Update, 5/21/18: The New York Police Department has confirmed there is an ongoing criminal investigation into Mario Batali. They provided no further details to the nature of the investigation. The news comes after 60 Minutes reported numerous accounts of Batali’s alleged sexual misconduct, including a woman who claimed he assaulted her in 2005 while she was unconscious. Afterward, she called a crisis center and talked to the police, but did not file a report. “I vehemently deny the allegation that I sexually assaulted this woman,” Batali said in a statement. “My past behavior has been deeply inappropriate and I am sincerely remorseful for my actions.”
Original, 12/13/2017: This week, celebrity chef Mario Batali was accused of sexual misconduct by multiple women in an investigation by the food site Eater. Batali issued an apology and moved away from the day-to-day operations of his business; he also stepped aside as cohost of The Chew and a planned reboot of Molto Mario was put on hold by the Food Network. Now, a new report alleges Batali - who was nicknamed the "Red Menace" by some servers - had a reputation for sexual harassment at the Spotted Pig, a popular restaurant in New York City.
In a New York Times investigation, some told the newspaper that working at the restaurant, which Batali frequented and is an investor in, required enduring unwanted touches and catcalls from owner Ken Friedman and from some of his VIP guests. Ten women accused Friedman of unwanted sexual advances, like groping or asking for nude photos, according to the Times.
Some accusers pointed to The Spotted Pig's private parties, often held on a secluded third floor of the restaurant. Servers reportedly had to work all-night shifts at the parties, which allegedly sometimes included public nudity and sex. The Times reported that employees and people in the restaurant scene nicknamed the space "the rape room."
Batali was reportedly a regular at The Spotted Pig, and the Times wrote that he had a bad reputation. "We called him the Red Menace," former server Trish Nelson told the Times. "He tried to touch my breasts and told me that they were beautiful. He wanted to wrestle. As I was serving drinks to his table, he told me I should sit on his friend's face." Former manager Jamie Seet said she once saw on a security-camera feed that Batali, who appeared to be drunk, was kissing and groping a woman who seemed to be unconscious.
Batali apologized for his behavior in a statement to the Times. "Though I don't remember these specific accounts, there is no question I have behaved terribly," he said. "There are no excuses. I take full responsibility and am deeply sorry for any pain, humiliation, or discomfort I have caused."

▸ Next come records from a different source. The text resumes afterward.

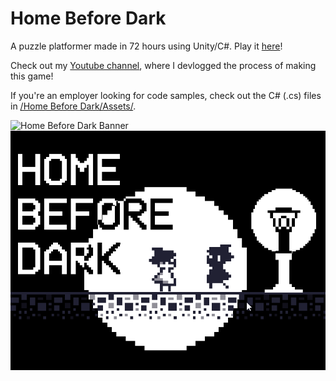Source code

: # Home Before Dark

A puzzle platformer made in 72 hours using Unity/C#. Play it [here](https://kalechipps.itch.io/home-before-dark)!

Check out my <a href="https://www.youtube.com/kalechippsdev" target="_blank">Youtube channel</a>, where I devlogged the process of making this game!

If you're an employer looking for code samples, check out the C# (.cs) files in [/Home Before Dark/Assets/](https://github.com/kylenguyen7/home-before-dark/tree/main/Home%20Before%20Dark/Assets).

![Home Before Dark Banner](https://img.itch.zone/aW1nLzM4NjUwNDAuZ2lm/original/7nJHeY.gif)
![Home Before Dark Thumbnail](https://github.com/kylenguyen7/home-before-dark/blob/main/Home%20Before%20Dark/cover%20sample%20one.gif?raw=true)
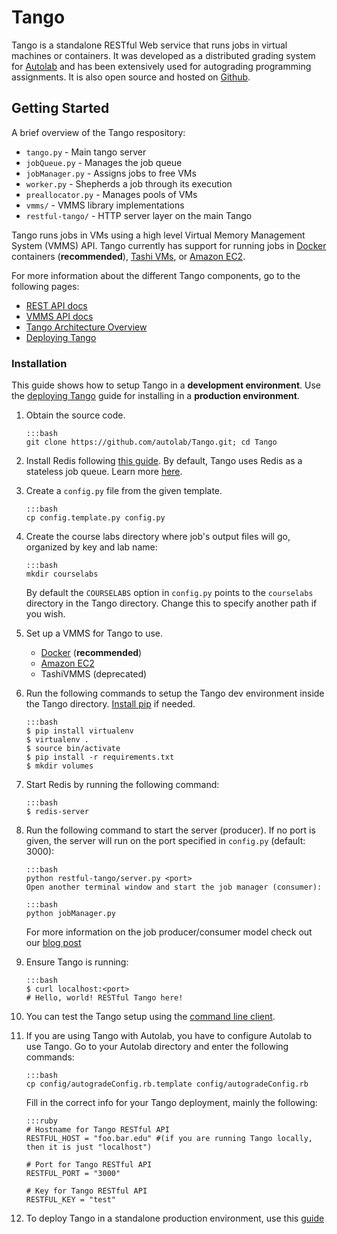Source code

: # Tango

Tango is a standalone RESTful Web service that runs jobs in virtual machines or containers. It was developed as a distributed grading system for [Autolab](/docs/) and has been extensively used for autograding programming assignments. It is also open source and hosted on [Github](https://www.github.com/autolab/Tango).

## Getting Started

A brief overview of the Tango respository:

-   `tango.py` - Main tango server
-   `jobQueue.py` - Manages the job queue
-   `jobManager.py` - Assigns jobs to free VMs
-   `worker.py` - Shepherds a job through its execution
-   `preallocator.py` - Manages pools of VMs
-   `vmms/` - VMMS library implementations
-   `restful-tango/` - HTTP server layer on the main Tango

Tango runs jobs in VMs using a high level Virtual Memory Management System (VMMS) API. Tango currently has support for running jobs in [Docker](https://www.docker.com/) containers (**recommended**), [Tashi VMs](http://opencirrus.intel-research.net/tashi/), or [Amazon EC2](https://aws.amazon.com/ec2).

For more information about the different Tango components, go to the following pages:

-   [REST API docs](/docs/tango-rest/)
-   [VMMS API docs](/docs/tango-vmms/)
-   [Tango Architecture Overview](http://autolab.github.io/2015/04/making-backend-scalable/)
-   [Deploying Tango](/docs/tango-deploy/)

### Installation

This guide shows how to setup Tango in a **development environment**. Use the [deploying Tango](/docs/tango-deploy/) guide for installing in a **production environment**.

1.  Obtain the source code.

        :::bash
        git clone https://github.com/autolab/Tango.git; cd Tango

2.  Install Redis following [this guide](http://redis.io/topics/quickstart). By default, Tango uses Redis as a stateless job queue. Learn more [here](http://autolab.github.io/2015/04/making-backend-scalable/).

3.  Create a `config.py` file from the given template.

        :::bash
        cp config.template.py config.py

4.  Create the course labs directory where job's output files will go, organized by key and lab name:

        :::bash
        mkdir courselabs

    By default the `COURSELABS` option in `config.py` points to the `courselabs` directory in the Tango directory.
    Change this to specify another path if you wish.

5.  Set up a VMMS for Tango to use.

    -   [Docker](/docs/tango-vmms/#docker-vmms-setup) (**recommended**)
    -   [Amazon EC2](/docs/tango-vmms/#amazon-ec2-vmms-setup)
    -   TashiVMMS (deprecated)

6.  Run the following commands to setup the Tango dev environment inside the Tango directory. [Install pip](https://pip.pypa.io/en/stable/installing/) if needed.

        :::bash
        $ pip install virtualenv
        $ virtualenv .
        $ source bin/activate
        $ pip install -r requirements.txt
        $ mkdir volumes

7.  Start Redis by running the following command:

        :::bash
        $ redis-server

8.  Run the following command to start the server (producer). If no port is given, the server will run on the port specified in `config.py` (default: 3000):

        :::bash
        python restful-tango/server.py <port>
        Open another terminal window and start the job manager (consumer):

        :::bash
        python jobManager.py

    For more information on the job producer/consumer model check out our [blog post](http://autolab.github.io/2015/04/making-backend-scalable/)

9.  Ensure Tango is running:

        :::bash
        $ curl localhost:<port>
        # Hello, world! RESTful Tango here!

10. You can test the Tango setup using the [command line client](/docs/tango-cli/).

11. If you are using Tango with Autolab, you have to configure Autolab to use Tango. Go to your Autolab directory and enter the following commands:

        :::bash
        cp config/autogradeConfig.rb.template config/autogradeConfig.rb

    Fill in the correct info for your Tango deployment, mainly the following:

        :::ruby
        # Hostname for Tango RESTful API
        RESTFUL_HOST = "foo.bar.edu" #(if you are running Tango locally, then it is just "localhost")

        # Port for Tango RESTful API
        RESTFUL_PORT = "3000"

        # Key for Tango RESTful API
        RESTFUL_KEY = "test"

12. To deploy Tango in a standalone production environment, use this [guide](/docs/tango-deploy/)
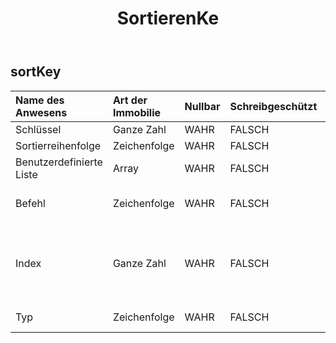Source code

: ﻿---
title: SortierenKe
second_title: Aspose.Cells Cloud Documen
type: docs
url: /de/specification/model/sortkey/
description: "Aspose.Cells Cloud-Modellspezifikation: SortKey. Bearbeiten Sie mühelos Excel und andere Tabellenkalkulationsdokumente mit Funktionen wie Öffnen, Generieren, Bearbeiten, Teilen, Zusammenführen, Vergleichen und Konvertieren"
weight: 50
---
## **sortKey**

 

| Name des Anwesens| Art der Immobilie| Nullbar| Schreibgeschützt| Standardwert| Beschreibung|
|:- |:- |:- |:- |:- |:- |
| Schlüssel| Ganze Zahl| WAHR| FALSCH|||
| Sortierreihenfolge| Zeichenfolge| WAHR| FALSCH|||
| Benutzerdefinierte Liste|Array<String> | WAHR| FALSCH|||
| Befehl| Zeichenfolge| WAHR| FALSCH|| Gibt die Sortierreihenfolge an.|
| Index| Ganze Zahl| WAHR| FALSCH|| Ruft den sortierten Spaltenindex ab (absolute Position, Spalte A ist 0, B ist 1, ...).|
| Typ| Zeichenfolge| WAHR| FALSCH|| Stellt die Art der Sortierung dar.|

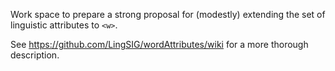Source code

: Work space to prepare a strong proposal for (modestly) extending the set of linguistic attributes to `<w>`.

See https://github.com/LingSIG/wordAttributes/wiki for a more thorough description.
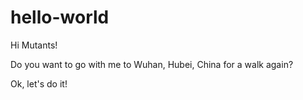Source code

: # hello-world

Hi Mutants!

Do you want to go with me to Wuhan, Hubei, China for a walk again? 

Ok, let's do it! 
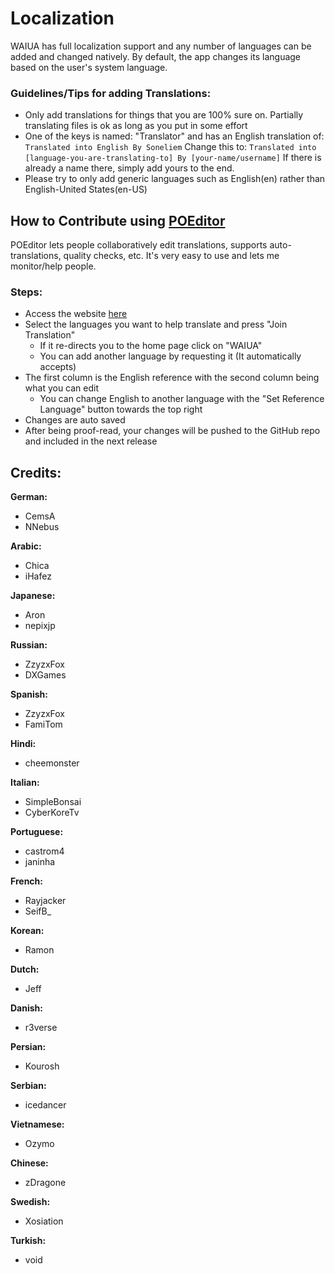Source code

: # Localization
WAIUA has full localization support and any number of languages can be added and changed natively. By default, the app changes its language based on the user's system language.

### Guidelines/Tips for adding Translations:
- Only add translations for things that you are 100% sure on. Partially translating files is ok as long as you put in some effort
- One of the keys is named: "Translator" and has an English translation of:
`Translated into English By Soneliem`
Change this to:
`Translated into [language-you-are-translating-to] By [your-name/username]`
If there is already a name there, simply add yours to the end.
- Please try to only add generic languages such as English(en) rather than English-United States(en-US)

## How to Contribute using [POEditor](https://poeditor.com/join/project?hash=eDxQpoYC9q)
POEditor lets people collaboratively edit translations, supports auto-translations, quality checks, etc. It's very easy to use and lets me monitor/help people.
### Steps:
- Access the website [here](https://poeditor.com/join/project?hash=eDxQpoYC9q)
- Select the languages you want to help translate and press "Join Translation"
  - If it re-directs you to the home page click on "WAIUA"
  - You can add another language by requesting it (It automatically accepts)
- The first column is the English reference with the second column being what you can edit
  - You can change English to another language with the "Set Reference Language" button towards the top right
- Changes are auto saved
- After being proof-read, your changes will be pushed to the GitHub repo and included in the next release

## Credits:
**German:**
- CemsA
- NNebus
  
**Arabic:**
- Chica
- iHafez

**Japanese:**
- Aron
- nepixjp
  
**Russian:**
- ZzyzxFox
- DXGames
  
**Spanish:**
- ZzyzxFox
- FamiTom
  
**Hindi:**
- cheemonster
  
**Italian:**
- SimpleBonsai
- CyberKoreTv
  
**Portuguese:**
- castrom4
- janinha

**French:**
- Rayjacker
- SeifB_
  
**Korean:**
- Ramon
  
**Dutch:**
- Jeff
  
**Danish:**
- r3verse
  
**Persian:**
- Kourosh
  
**Serbian:**
- icedancer

**Vietnamese:**
- Ozymo

**Chinese:**
- zDragone

**Swedish:**
- Xosiation

**Turkish:**
- void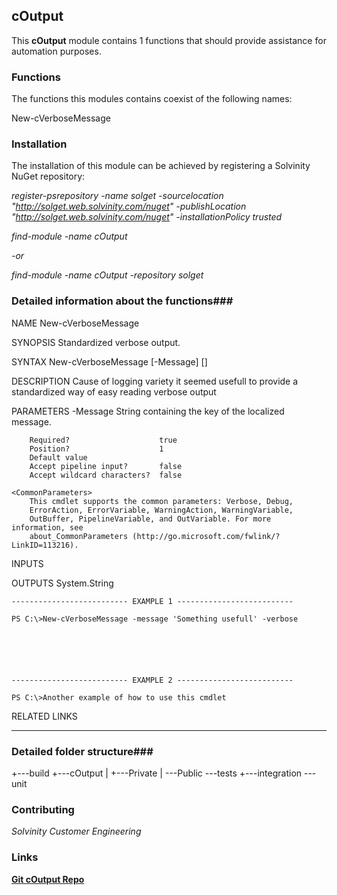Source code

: ## cOutput ##
This **cOutput** module contains 1 functions that should provide assistance for automation purposes.

### Functions ###
The functions this modules contains coexist of the following names:

New-cVerboseMessage



### Installation ###
The installation of this module can be achieved by registering a Solvinity NuGet repository:

*register-psrepository -name solget -sourcelocation "http://solget.web.solvinity.com/nuget" -publishLocation "http://solget.web.solvinity.com/nuget" -installationPolicy trusted*

*find-module -name cOutput*

*-or*

*find-module -name cOutput -repository solget*


### Detailed information about the functions###

NAME
    New-cVerboseMessage
    
SYNOPSIS
    Standardized verbose output.
    
    
SYNTAX
    New-cVerboseMessage [-Message] <Object> [<CommonParameters>]
    
    
DESCRIPTION
    Cause of logging variety it seemed usefull to provide a standardized way of easy reading verbose output
    

PARAMETERS
    -Message <Object>
        String containing the key of the localized message.
        
        Required?                    true
        Position?                    1
        Default value                
        Accept pipeline input?       false
        Accept wildcard characters?  false
        
    <CommonParameters>
        This cmdlet supports the common parameters: Verbose, Debug,
        ErrorAction, ErrorVariable, WarningAction, WarningVariable,
        OutBuffer, PipelineVariable, and OutVariable. For more information, see 
        about_CommonParameters (http://go.microsoft.com/fwlink/?LinkID=113216). 
    
INPUTS
    
OUTPUTS
    System.String
    
    
    -------------------------- EXAMPLE 1 --------------------------
    
    PS C:\>New-cVerboseMessage -message 'Something usefull' -verbose
    
    
    
    
    
    
    -------------------------- EXAMPLE 2 --------------------------
    
    PS C:\>Another example of how to use this cmdlet
    
    
    
    
    
    
    
RELATED LINKS

---



### Detailed folder structure###
+---build
+---cOutput
|   +---Private
|   \---Public
\---tests
    +---integration
    \---unit


### Contributing ###
*Solvinity Customer Engineering*

### Links ###
**[Git cOutput Repo]()**
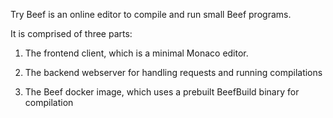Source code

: Try Beef is an online editor to compile and run small Beef programs.

It is comprised of three parts:

1. The frontend client, which is a minimal Monaco editor.

2. The backend webserver for handling requests and running compilations

3. The Beef docker image, which uses a prebuilt BeefBuild binary for compilation
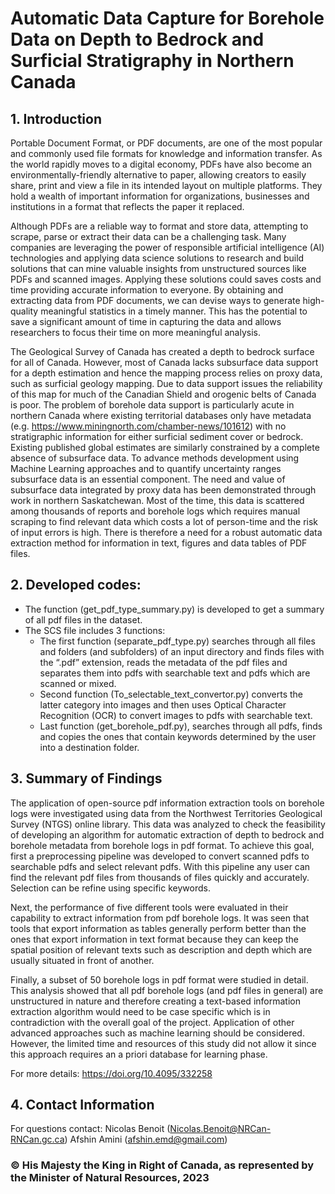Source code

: # Automatic Data Capture for Borehole Data on Depth to Bedrock and Surficial Stratigraphy in Northern Canada

## 1.	Introduction

Portable Document Format, or PDF documents, are one of the most popular and commonly used file formats for knowledge and information transfer. As the world rapidly moves to a digital economy, PDFs have also become an environmentally-friendly alternative to paper, allowing creators to easily share, print and view a file in its intended layout on multiple platforms. They hold a wealth of important information for organizations, businesses and institutions in a format that reflects the paper it replaced.  

Although PDFs are a reliable way to format and store data, attempting to scrape, parse or extract their data can be a challenging task. Many companies are leveraging the power of responsible artificial intelligence (AI) technologies and applying data science solutions to research and build solutions that can mine valuable insights from unstructured sources like PDFs and scanned images. Applying these solutions could saves costs and time providing accurate information to everyone. By obtaining and extracting data from PDF documents, we can devise ways to generate high-quality meaningful statistics in a timely manner. This has the potential to save a significant amount of time in capturing the data and allows researchers to focus their time on more meaningful analysis.  

The Geological Survey of Canada has created a depth to bedrock surface for all of Canada. However, most of Canada lacks subsurface data support for a depth estimation and hence the mapping process relies on proxy data, such as surficial geology mapping. Due to data support issues the reliability of this map for much of the Canadian Shield and orogenic belts of Canada is poor. The problem of borehole data support is particularly acute in northern Canada where existing territorial databases only have metadata (e.g. https://www.miningnorth.com/chamber-news/101612) with no stratigraphic information for either surficial sediment cover or bedrock. Existing published global estimates are similarly constrained by a complete absence of subsurface data. To advance methods development using Machine Learning approaches and to quantify uncertainty ranges subsurface data is an essential component. The need and value of subsurface data integrated by proxy data has been demonstrated through work in northern Saskatchewan. Most of the time, this data is scattered among thousands of reports and borehole logs which requires manual scraping to find relevant data which costs a lot of person-time and the risk of input errors is high. There is therefore a need for a robust automatic data extraction method for information in text, figures and data tables of PDF files. 

## 2. Developed codes:
  - The function (get_pdf_type_summary.py) is developed to get a summary of all pdf files in the dataset.
  - The SCS file includes 3 functions:
    - The first function (separate_pdf_type.py) searches through all files and folders (and subfolders) of an input directory and finds files with the “.pdf” extension, reads the metadata of the pdf files and separates them into pdfs with searchable text and pdfs which are scanned or mixed.  
    - Second function (To_selectable_text_convertor.py) converts the latter category into images and then uses Optical Character Recognition (OCR) to convert images to pdfs with searchable text.  
    - Last function (get_borehole_pdf.py), searches through all pdfs, finds and copies the ones that contain keywords determined by the user into a destination folder.  

## 3.	Summary of Findings
The application of open-source pdf information extraction tools on borehole logs were investigated using data from the Northwest Territories Geological Survey (NTGS) online library. This data was analyzed to check the feasibility of developing an algorithm for automatic extraction of depth to bedrock and borehole metadata from borehole logs in pdf format. To achieve this goal, first a preprocessing pipeline was developed to convert scanned pdfs to searchable pdfs and select relevant pdfs. With this pipeline any user can find the relevant pdf files from thousands of files quickly and accurately. Selection can be refine using specific keywords.  

Next, the performance of five different tools were evaluated in their capability to extract information from pdf borehole logs. It was seen that tools that export information as tables generally perform better than the ones that export information in text format because they can keep the spatial position of relevant texts such as description and depth which are usually situated in front of another.  

Finally, a subset of 50 borehole logs in pdf format were studied in detail. This analysis showed that all pdf borehole logs (and pdf files in general) are unstructured in nature and therefore creating a text-based information extraction algorithm would need to be case specific which is in contradiction with the overall goal of the project. Application of other advanced approaches such as machine learning should be considered. However, the limited time and resources of this study did not allow it since this approach requires an a priori database for learning phase.

For more details: https://doi.org/10.4095/332258

## 4. Contact Information
For questions contact: 
Nicolas Benoit (Nicolas.Benoit@NRCan-RNCan.gc.ca)
Afshin Amini (afshin.emd@gmail.com)

### © His Majesty the King in Right of Canada, as represented by the Minister of Natural Resources, 2023
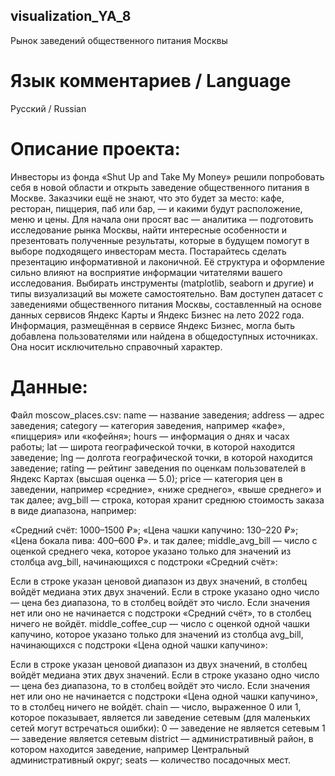 ## visualization_YA_8
Рынок заведений общественного питания Москвы

# Язык комментариев / Language
Русский / Russian

# Описание проекта:
Инвесторы из фонда «Shut Up and Take My Money» решили попробовать себя в новой области и открыть заведение общественного питания в Москве. Заказчики ещё не знают, что это будет за место: кафе, ресторан, пиццерия, паб или бар, — и какими будут расположение, меню и цены.
Для начала они просят вас — аналитика — подготовить исследование рынка Москвы, найти интересные особенности и презентовать полученные результаты, которые в будущем помогут в выборе подходящего инвесторам места.
Постарайтесь сделать презентацию информативной и лаконичной. Её структура и оформление сильно влияют на восприятие информации читателями вашего исследования. Выбирать инструменты (matplotlib, seaborn и другие) и типы визуализаций вы можете самостоятельно.
Вам доступен датасет с заведениями общественного питания Москвы, составленный на основе данных сервисов Яндекс Карты и Яндекс Бизнес на лето 2022 года. Информация, размещённая в сервисе Яндекс Бизнес, могла быть добавлена пользователями или найдена в общедоступных источниках. Она носит исключительно справочный характер.

# Данные:
Файл moscow_places.csv:
name — название заведения;
address — адрес заведения;
category — категория заведения, например «кафе», «пиццерия» или «кофейня»;
hours — информация о днях и часах работы;
lat — широта географической точки, в которой находится заведение;
lng — долгота географической точки, в которой находится заведение;
rating — рейтинг заведения по оценкам пользователей в Яндекс Картах (высшая оценка — 5.0);
price — категория цен в заведении, например «средние», «ниже среднего», «выше среднего» и так далее;
avg_bill — строка, которая хранит среднюю стоимость заказа в виде диапазона, например:
  
«Средний счёт: 1000–1500 ₽»;
«Цена чашки капучино: 130–220 ₽»;
«Цена бокала пива: 400–600 ₽».
и так далее;
middle_avg_bill — число с оценкой среднего чека, которое указано только для значений из столбца avg_bill, начинающихся с подстроки «Средний счёт»:
  
Если в строке указан ценовой диапазон из двух значений, в столбец войдёт медиана этих двух значений.
Если в строке указано одно число — цена без диапазона, то в столбец войдёт это число.
Если значения нет или оно не начинается с подстроки «Средний счёт», то в столбец ничего не войдёт.
middle_coffee_cup — число с оценкой одной чашки капучино, которое указано только для значений из столбца avg_bill, начинающихся с подстроки «Цена одной чашки капучино»:
  
Если в строке указан ценовой диапазон из двух значений, в столбец войдёт медиана этих двух значений.
Если в строке указано одно число — цена без диапазона, то в столбец войдёт это число.
Если значения нет или оно не начинается с подстроки «Цена одной чашки капучино», то в столбец ничего не войдёт.
chain — число, выраженное 0 или 1, которое показывает, является ли заведение сетевым (для маленьких сетей могут встречаться ошибки):
0 — заведение не является сетевым
1 — заведение является сетевым
district — административный район, в котором находится заведение, например Центральный административный округ;
seats — количество посадочных мест.

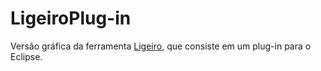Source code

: # LigeiroPlug-in

Versão gráfica da ferramenta [Ligeiro](https://github.com/MDArte/Ligeiro), que consiste em um plug-in para o Eclipse.
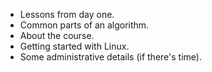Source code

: * Lessons from day one.
* Common parts of an algorithm.
* About the course.
* Getting started with Linux.
* Some administrative details (if there's time).
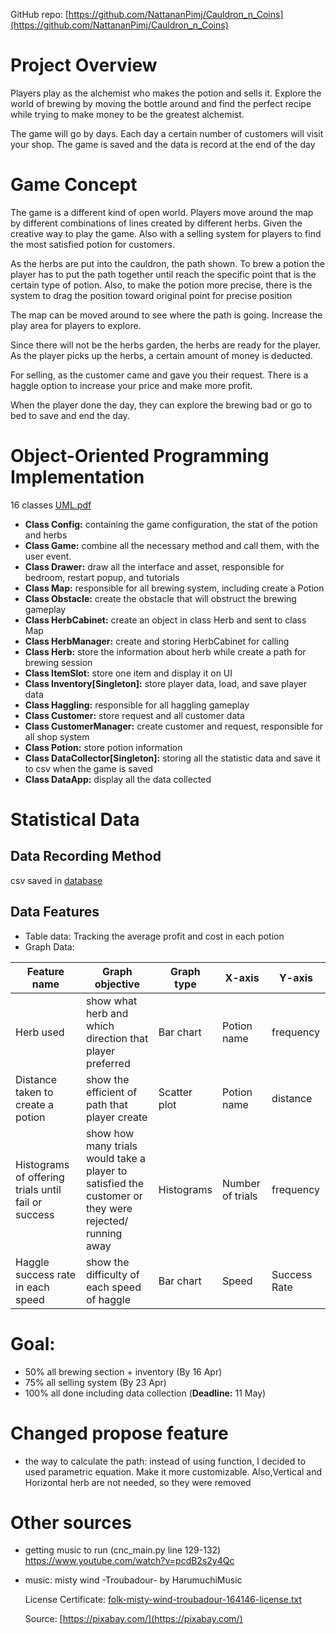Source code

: GitHub repo: [https://github.com/NattananPimj/Cauldron_n_Coins](https://github.com/NattananPimj/Cauldron_n_Coins)
# Project Overview
Players play as the alchemist who makes the potion and sells it. Explore the world of brewing by moving the bottle around and find the perfect recipe while trying to make money to be the greatest alchemist.

The game will go by days. Each day a certain number of customers will visit your shop. The game is saved and the data is record at the end of the day

# Game Concept

The game is a different kind of open world. Players move around the map by different combinations of lines created by different herbs. Given the creative way to play the game. Also with a selling system for players to find the most satisfied potion for customers.

As the herbs are put into the cauldron, the path shown. To brew a potion the player has to put the path together until reach the specific point that is the certain type of potion. Also, to make the potion more precise, there is the system to drag the position toward original point for precise position

The map can be moved around to see where the path is going. Increase the play area for players to explore.

Since there will not be the herbs garden, the herbs are ready for the player. As the player picks up the herbs, a certain amount of money is deducted.

For selling, as the customer came and gave you their request. There is a haggle option to increase your price and make more profit.

When the player done the day, they can explore the brewing bad or go to bed to save and end the day.

# Object-Oriented Programming Implementation
16 classes [UML.pdf](6710545601%20UML%20class.pdf)
- **Class Config:** containing the game configuration, the stat of the potion and herbs
- **Class Game:** combine all the necessary method and call them, with the user event.
- **Class Drawer:** draw all the interface and asset, responsible for bedroom, restart popup, and tutorials
- **Class Map:** responsible for all brewing system, including create a Potion
- **Class Obstacle:** create the obstacle that will obstruct the brewing gameplay
- **Class HerbCabinet:** create an object in class Herb and sent to class Map
- **Class HerbManager:** create and storing HerbCabinet for calling
- **Class Herb:** store the information about herb while create a path for brewing session
- **Class ItemSlot:** store one item and display it on UI
- **Class Inventory[Singleton]:** store player data, load, and save player data
- **Class Haggling:** responsible for all haggling gameplay
- **Class Customer:** store request and all customer data
- **Class CustomerManager:** create customer and request, responsible for all shop system
- **Class Potion:** store potion information
- **Class DataCollector[Singleton]:** storing all the statistic data and save it to csv when the game is saved
- **Class DataApp:** display all the data collected


# Statistical Data
## Data Recording Method
csv saved in [database](database)
## Data Features
- Table data: Tracking the average profit and cost in each potion
- Graph Data:

| Feature name                                        | Graph objective                                                                                        | Graph type   | X-axis           | Y-axis       |
|-----------------------------------------------------|--------------------------------------------------------------------------------------------------------|--------------|------------------|--------------|
| Herb used                                           | show what herb and which direction that player preferred                                               | Bar chart    | Potion name      | frequency    |
| Distance taken to create a potion                   | show the efficient of path that player create                                                          | Scatter plot | Potion name      | distance     |
| Histograms of offering trials until fail or success | show how many trials would take a player to satisfied the customer or they were rejected/ running away | Histograms   | Number of trials | frequency    |
| Haggle success rate in each speed                   | show the difficulty of each speed of haggle                                                            | Bar chart    | Speed            | Success Rate |

# Goal:
- 50% all brewing section + inventory (By 16 Apr)
- 75% all selling system (By 23 Apr)
- 100% all done including data collection (**Deadline:** 11 May)

# Changed propose feature
- the way to calculate the path: instead of using function, I decided to used parametric equation. Make it more customizable.
 Also,Vertical and Horizontal herb are not needed, so they were removed

# Other sources
- getting music to run (cnc_main.py line 129-132)
    https://www.youtube.com/watch?v=pcdB2s2y4Qc

- music: misty wind -Troubadour- by HarumuchiMusic

    License Certificate: [folk-misty-wind-troubadour-164146-license.txt](Music%2Ffolk-misty-wind-troubadour-164146-license.txt)

    Source: [https://pixabay.com/](https://pixabay.com/)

Friedman, who owns several other restaurants in New York, plus two in California, also issued an apology to the paper and took a leave of absence from his company. "My personal and professional life was intertwined with our restaurants and our staff. I own my behavior which can accurately be described at times as abrasive, rude and frankly wrong," he said in a statement. "Some incidents were not as described, but context and content are not today's discussion. I apologize now publicly for my actions."